Dans les années 1980, sur fond de rivalités au sein de l'Église, deux films sont pris pour cible par des fidèles. En février 1985, sort un nouveau film de Jean-Luc Godard, Je vous salue Marie. Le réalisateur y transpose le récit de la Nativité dans le monde moderne. Les scènes de nu de Marie "blessent profondément les sentiments religieux des croyants", selon les mots de Jean-Paul II.
Intégristes contre punks devant le film de Godard
Des croyants se réunissent devant les cinémas qui projettent le film en février 1985, et en particulier à Nantes, où les tensions sont très fortes : "Chaque soir depuis une semaine, une poignée d'intégristes installe un autel improvisé devant le cinéma. Seulement hier soir, les choses ont bien failli se gâter avec l'intervention de punks armés de sceaux d'eau, de boules puantes et de pétards", peut-on entendre dans les archives.

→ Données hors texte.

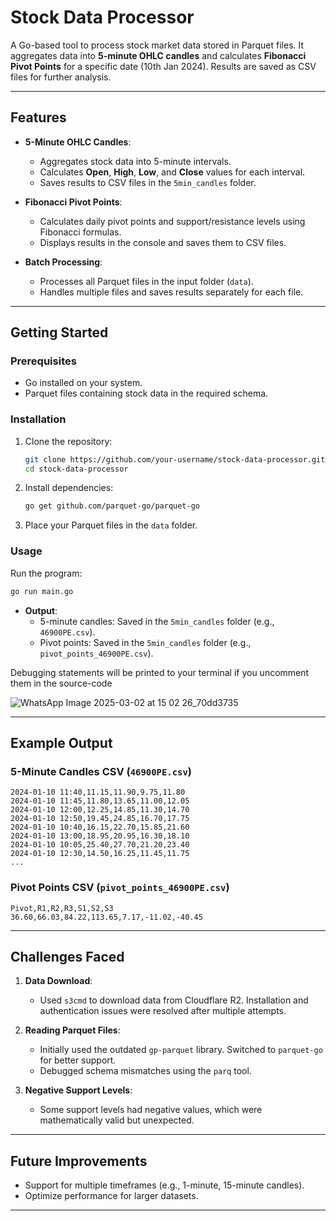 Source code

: # **Stock Data Processor**

A Go-based tool to process stock market data stored in Parquet files. It aggregates data into **5-minute OHLC candles** and calculates **Fibonacci Pivot Points** for a specific date (10th Jan 2024). Results are saved as CSV files for further analysis.

---

## **Features**

- **5-Minute OHLC Candles**:
  - Aggregates stock data into 5-minute intervals.
  - Calculates **Open**, **High**, **Low**, and **Close** values for each interval.
  - Saves results to CSV files in the `5min_candles` folder.

- **Fibonacci Pivot Points**:
  - Calculates daily pivot points and support/resistance levels using Fibonacci formulas.
  - Displays results in the console and saves them to CSV files.

- **Batch Processing**:
  - Processes all Parquet files in the input folder (`data`).
  - Handles multiple files and saves results separately for each file.

---

## **Getting Started**

### **Prerequisites**
- Go installed on your system.
- Parquet files containing stock data in the required schema.

### **Installation**
1. Clone the repository:
   ```bash
   git clone https://github.com/your-username/stock-data-processor.git
   cd stock-data-processor
   ```

2. Install dependencies:
   ```bash
   go get github.com/parquet-go/parquet-go
   ```

3. Place your Parquet files in the `data` folder.

### **Usage**
Run the program:
```bash
go run main.go
```

- **Output**:
  - 5-minute candles: Saved in the `5min_candles` folder (e.g., `46900PE.csv`).
  - Pivot points: Saved in the `5min_candles` folder (e.g., `pivot_points_46900PE.csv`).

Debugging statements will be printed to your terminal if you uncomment them in the source-code

![WhatsApp Image 2025-03-02 at 15 02 26_70dd3735](https://github.com/user-attachments/assets/58ad81f2-97ef-4532-8746-e690e6ac2222)

---

## **Example Output**

### **5-Minute Candles CSV (`46900PE.csv`)**
```csvInterval,Open,High,Low,Close
2024-01-10 11:40,11.15,11.90,9.75,11.80
2024-01-10 11:45,11.80,13.65,11.00,12.05
2024-01-10 12:00,12.25,14.85,11.30,14.70
2024-01-10 12:50,19.45,24.85,16.70,17.75
2024-01-10 10:40,16.15,22.70,15.85,21.60
2024-01-10 13:00,18.95,20.95,16.30,18.10
2024-01-10 10:05,25.40,27.70,21.20,23.40
2024-01-10 12:30,14.50,16.25,11.45,11.75
...
```

### **Pivot Points CSV (`pivot_points_46900PE.csv`)**
```csv
Pivot,R1,R2,R3,S1,S2,S3
36.60,66.03,84.22,113.65,7.17,-11.02,-40.45
```

---

## **Challenges Faced**

1. **Data Download**:
   - Used `s3cmd` to download data from Cloudflare R2. Installation and authentication issues were resolved after multiple attempts.

2. **Reading Parquet Files**:
   - Initially used the outdated `gp-parquet` library. Switched to `parquet-go` for better support.
   - Debugged schema mismatches using the `parq` tool.

3. **Negative Support Levels**:
   - Some support levels had negative values, which were mathematically valid but unexpected.

---

## **Future Improvements**

- Support for multiple timeframes (e.g., 1-minute, 15-minute candles).
- Optimize performance for larger datasets.

---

Le fait que cela ait eu lieu à Nantes n’est pas un hasard. Nantes est une place forte de l’intégrisme catholique. On y trouve Georges de Nantes, surnommé l’abbé de Nantes et fondateur de la contre-réforme catholique, mais aussi la Fraternité sacerdotale Saint-Pie-X, fondée par monseigneur Lefebvre au début des années 1970, connu notamment pour son rejet de Vatican II et la modernisation de l’Église. Mais Nantes n’est pas le seul lieu de tensions. A Tours, le cinéma de la ville est incendié.
Attentat contre le film de Scorsese
Le film de Martin Scorsese, La dernière tentation du Christ sort en 1988. Mais dès 1985, exactement au moment du film de Godard, l’Église s’inquiète du film de Scorsese, qui n’est même pas encore tourné. Scorsese n’a pas eu les financements suffisants aux États-Unis en raison de l’opposition de l’Église catholique américaine. Il demande alors une subvention au CNC. C’est alors que monseigneur Lustiger se rend personnellement à l’Élysée pour faire annuler cette subvention de trois millions de francs. François Mitterrand accédera à cette demande, légèrement contraire au principe de laïcité.
Le film sort finalement en septembre 1988. "Blasphématoire", hurlent les fervents catholiques qui ne supportent pas ce Christ essentiellement humain, un être faible, saisi par le doute et cherchant à se dérober à son destin. Pour les intégristes qui ont suivi le schismatique monseigneur Lefebvre, excommunié par le pape trois mois plus tôt. L’occasion de se faire entendre et voir comme les vrais défenseurs de la foi chrétienne est bien réelle, les projections sont là aussi l’occasion de prières de rue, mais aussi d’incidents très graves : "Dix blessés dont un grave. Un bilan qui aurait pu être encore plus lourd dans le cinéma Saint Michel à Paris", relate-t-on sur France Inter le 23 octobre 1988.
Cette brusque tension entre les catholiques et le cinéma dans les années 1980 doit beaucoup aux rapports de force conflictuels au sein même de l’Église et ne doit pas nous faire oublier que dans l’immense majorité des cas, l’Église de France accepte la laïcité et fait preuve d’une grande tolérance y compris face à des œuvres qui peuvent choquer sa foi.